We use a piece of software called Teleform for this that handles the document creation, reading in, and any manual verification needed (as good as OCR is, people's handwriting can be atrocious, I know mine is lol). For reading in, the forms are scanned to multi-page TIFF or PDF in batches and then imported to the software. How those batches are defined varies by the project really, and you/they will likely have their own batch definition that works best. Orientation marks and a unique code in one corner helps to align it in the software and attach it to the right project.
I realize Teleform is probably not what you need but the parent company (Cardiff, Verity, Autonomy, whatever they are calling themselves now) also makes a product called LiquidOffice
that from what I remember in their sales sheet is designed for "going paperless". The main reason I've discovered it is they moved the HTML/PDF eForm module from Teleform to LiquidOffice. If all you want is to make OCR'd PDFs then yeah you could use something like OmniPage or Acrobat I'm sure, but there are software packages out there specifically for "going paperless" including from Microsoft (Office InfoPath is designed for this).
For scanning, if you have that many bankers boxes you will want a REAL scanner, not a copier with an ADF. Those will work for supplementing or as a last resort but even our small scanning needs by comparison pretty much requires a real scanner. Are these forms double sided (some of ours are)? Most copiers have to do two passes of the same document to handle double sided forms, a real scanner can have two scan heads and scan both sides in one pass.

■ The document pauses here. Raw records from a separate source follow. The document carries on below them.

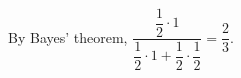 By Bayes' theorem, $\dfrac{\dfrac12\cdot1}{\dfrac12\cdot1+\dfrac12\cdot\dfrac12}=\boxed{\dfrac23}$.
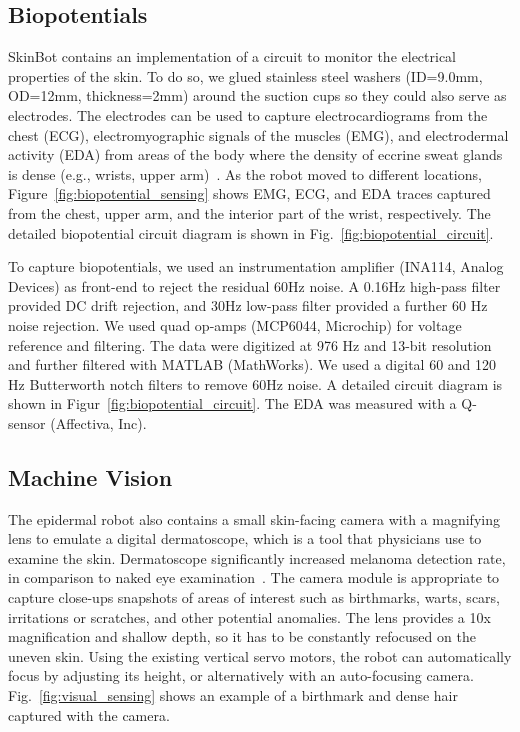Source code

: \subsection{Biopotentials}
SkinBot contains an implementation of a circuit to monitor the electrical properties of the skin. To do so, we glued stainless steel washers (ID=9.0mm, OD=12mm, thickness=2mm) around the suction cups so they could also serve as electrodes. The electrodes can be used to capture electrocardiograms from the chest (ECG), electromyographic signals of the muscles (EMG), and electrodermal activity (EDA) from areas of the body where the density of eccrine sweat glands is dense (e.g., wrists, upper arm)~\cite{boucsein2012electrodermal}. As the robot moved to different locations, Figure~\ref{fig:biopotential_sensing} shows EMG, ECG, and EDA traces captured from the chest, upper arm, and the interior part of the wrist, respectively. The detailed biopotential circuit diagram is shown in Fig.~\ref{fig:biopotential_circuit}. 

To capture biopotentials, we used an instrumentation amplifier (INA114, Analog Devices) as front-end to reject the residual 60Hz noise. A 0.16Hz high-pass filter provided DC drift rejection, and 30Hz low-pass filter provided a further 60 Hz noise rejection. We used quad op-amps (MCP6044, Microchip) for voltage reference and filtering. The data were digitized at 976 Hz and 13-bit resolution and further filtered with MATLAB (MathWorks). We used a digital 60 and 120 Hz Butterworth notch filters to remove 60Hz noise. A detailed circuit diagram is shown in Figur~\ref{fig:biopotential_circuit}. The EDA was measured with a Q-sensor (Affectiva, Inc). 

\subsection{Machine Vision}
 The epidermal robot also contains a small skin-facing camera with a magnifying lens to emulate a digital dermatoscope, which is a tool that physicians use to examine the skin. Dermatoscope significantly increased melanoma detection rate, in comparison to naked eye examination~\cite{lorentzen1999clinical}. The camera module is appropriate to capture close-ups snapshots of areas of interest such as birthmarks, warts, scars, irritations or scratches, and other potential anomalies. The lens provides a 10x magnification and shallow depth, so it has to be constantly refocused on the uneven skin. Using the existing vertical servo motors, the robot can automatically focus by adjusting its height, or alternatively with an auto-focusing camera. Fig.~\ref{fig:visual_sensing} shows an example of a birthmark and dense hair captured with the camera. 

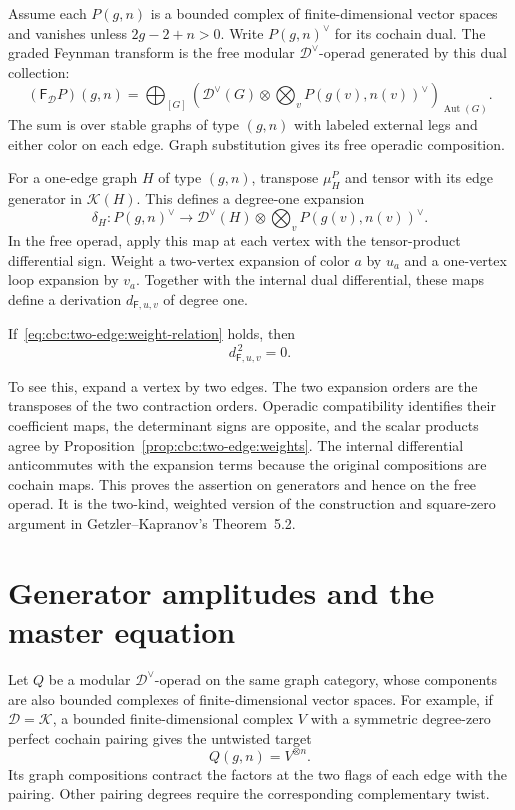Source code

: Assume each $P(g,n)$ is a bounded complex of finite-dimensional vector spaces and vanishes unless $2g-2+n>0$.
Write $P(g,n)^\vee$ for its cochain dual.
The graded Feynman transform is the free modular $\mathcal D^\vee$-operad generated by this dual collection:
\begin{equation}\label{eq:cbc:two-edge:free-transform}
 (\mathsf F_{\mathcal D}P)(g,n)
 =\bigoplus_{[G]}
 \left(\mathcal D^\vee(G)\otimes
       \bigotimes_vP(g(v),n(v))^\vee\right)_{\operatorname{Aut}(G)}.
\end{equation}
The sum is over stable graphs of type $(g,n)$ with labeled external legs and either color on each edge.
Graph substitution gives its free operadic composition.

For a one-edge graph $H$ of type $(g,n)$, transpose $\mu_H^P$ and tensor with its edge generator in $\mathcal K(H)$.
This defines a degree-one expansion
\[
 \delta_H:P(g,n)^\vee\longrightarrow
 \mathcal D^\vee(H)\otimes
       \bigotimes_vP(g(v),n(v))^\vee.
\]
In the free operad, apply this map at each vertex with the tensor-product differential sign.
Weight a two-vertex expansion of color $a$ by $u_a$ and a one-vertex loop expansion by $v_a$.
Together with the internal dual differential, these maps define a derivation $d_{\mathsf F,u,v}$ of degree one.

If~\eqref{eq:cbc:two-edge:weight-relation} holds, then
\[
 d_{\mathsf F,u,v}^{\,2}=0.
\]

To see this, expand a vertex by two edges.
The two expansion orders are the transposes of the two contraction orders.
Operadic compatibility identifies their coefficient maps, the determinant signs are opposite, and the scalar products agree by Proposition~\ref{prop:cbc:two-edge:weights}.
The internal differential anticommutes with the expansion terms because the original compositions are cochain maps.
This proves the assertion on generators and hence on the free operad.
It is the two-kind, weighted version of the construction and square-zero argument in Getzler--Kapranov's Theorem~5.2.

\section{Generator amplitudes and the master equation}

Let $Q$ be a modular $\mathcal D^\vee$-operad on the same graph category, whose components are also bounded complexes of finite-dimensional vector spaces.
For example, if $\mathcal D=\mathcal K$, a bounded finite-dimensional complex $V$ with a symmetric degree-zero perfect cochain pairing gives the untwisted target
\[
 Q(g,n)=V^{\otimes n}.
\]
Its graph compositions contract the factors at the two flags of each edge with the pairing.
Other pairing degrees require the corresponding complementary twist.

We have two copiers and one scanner. Our original scanner from before I joined was a Fujitsu, I forget the model but all of our new stuff is Lanier/Ricoh. Scanner is a Lanier IS760D and the copiers are Ricoh MP C3000 and MP 2000 (the smaller one was at a client location for remote scanning and it came back to us when the project was done). The scanner is SCSI based (it has USB but I couldn't even get the computer to acknowledge it was hooked up), but it also has an optional network module that provides ethernet or optional PCMCIA based wifi (no idea what card it uses, mine didn't come with one as I used ethernet) so you don't need a computer to control it.
Now, on to file storage. I located one of our recently scanned batches. A 130 image PDF with letter size images is 27.7 MB. The same batch scanned to TIFF is 9.74 MB. Both documents are 300 DPI. The PDFs are fairly linear in terms of size of batch. That 130 image batch was originally 13 10-image files at about 2.15 MB each and they all totaled 27.9 MB. So whether you do an entire box in one large PDF or do individual PDFs for each file, the size will be roughly the same.
Our file storage is handled by a virtualized Server 2008 machine on Hyper-V but it doesn't have to be anything special. The scanner's network module is SMB aware (it does NOT like spaces in the share name though), and IIRC also supports NFS and possibly even FTP. The VHD I gave the server for the central file share and "scan to" folders is 500 GB with 284 GB currently in use. Some completed projects have been moved to a hidden share/drive for only certain people to access. That VHD is a mere 80 GB and only 16 GB have been used. Let me put it this way, the VHDs for my file server, backup server and teleform server are all on a 2250 GB array consisting of four 750's in RAID 5 and IIRC I still have 900GB or so free on the array (only about 200 if all the VHDs fully expand).